You are browsing the archive for 2012 August.

Avatar of Paul

by Paul

Pot Makes You Stupid? Apparently only if you’re a researcher.

August 29, 2012 in Opinion

This week AP felt the need to write an article about a research project done in Australia and suggest that somehow the research suggested that use of marijuana during teen years resulted in lower IQ later in life than if you started using pot after 18.

While I can’t say that this is incorrect I am stuck on what they qualify as research. According to the article they IQ tested 13 year olds and then IQ tested them again at age 38. The ones who used marijuana during their years 13-18 had lower scores at age 38 than those who started at age 18.

While this is an interesting correlation this is a super example of stretching information to make your point. A lot happens in 25 years and some of it might be attributed to other factors. No mention was made of a control group or how they balanced out other factors such as family, economic status, other drug use, etc. There are certainly many other factors which could affect an IQ test during a 25 year period than just the age at which you started using marijuana.

While the idea that pot use and loss of intelligence have been anecdotally suggested for decades, trying to disguise sloppy research as proof is quite disappointing on AP’s part.

Should their characterization of the research be accurate this also says a lot about what we accept as proof and scientific method. To test a theory properly there needs to be ways to account for and eliminate external factors which could affect the outcome. These factors can lead to feeling that your point is proven by methods other than what is tested for.

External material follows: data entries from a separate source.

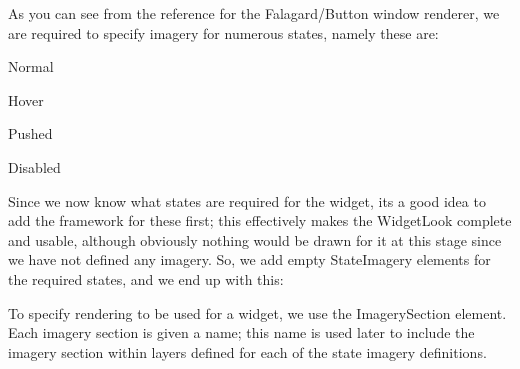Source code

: As you can see from the reference for the Falagard/\+Button window renderer, we are required to specify imagery for numerous states, namely these are\+: \begin{DoxyItemize}
\item {\ttfamily Normal} \item {\ttfamily Hover} \item {\ttfamily Pushed} \item {\ttfamily Disabled} \end{DoxyItemize}
Since we now know what states are required for the widget, it\textquotesingle{}s a good idea to add the framework for these first; this effectively makes the Widget\+Look complete and usable, although obviously nothing would be drawn for it at this stage since we have not defined any imagery. So, we add empty State\+Imagery elements for the required states, and we end up with this\+: 
\begin{DoxyCode}{0}
\DoxyCodeLine{}
\DoxyCodeLine{}
\DoxyCodeLine{}
\DoxyCodeLine{}
\DoxyCodeLine{}
\DoxyCodeLine{}
\end{DoxyCode}


To specify rendering to be used for a widget, we use the Imagery\+Section element. Each imagery section is given a name; this name is used later to \textquotesingle{}include\textquotesingle{} the imagery section within layers defined for each of the state imagery definitions.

Unfortunately one of the hardest things to accept is that sometimes the proof you are looking for proves your theory incorrect. While difficult to accept a researcher with integrity will go back to their theory and adjust it and test again. While we can’t stop sloppy research we can be vigilant for such weak ideas and unjustified propositions so that we aren’t swayed by unproven arguments.

Avatar of Paul

by Paul

The Dangers of Generalization

August 22, 2012 in Philosophy

These days we are barraged by language and comments that sound important and informative yet are mostly meaningless. The idea I am talking about is generalization. A very useful tool in language which allows us to simplify what we are saying in order to shortcut the communication process.

Unfortunately this method of shortcutting doesn’t serve us so well when we apply it to ideas and concepts that truly need specific definition. A simple example is the idea of a mission statement, something common in business which is written in such vague and nebulous terms that it is nearly meaningless.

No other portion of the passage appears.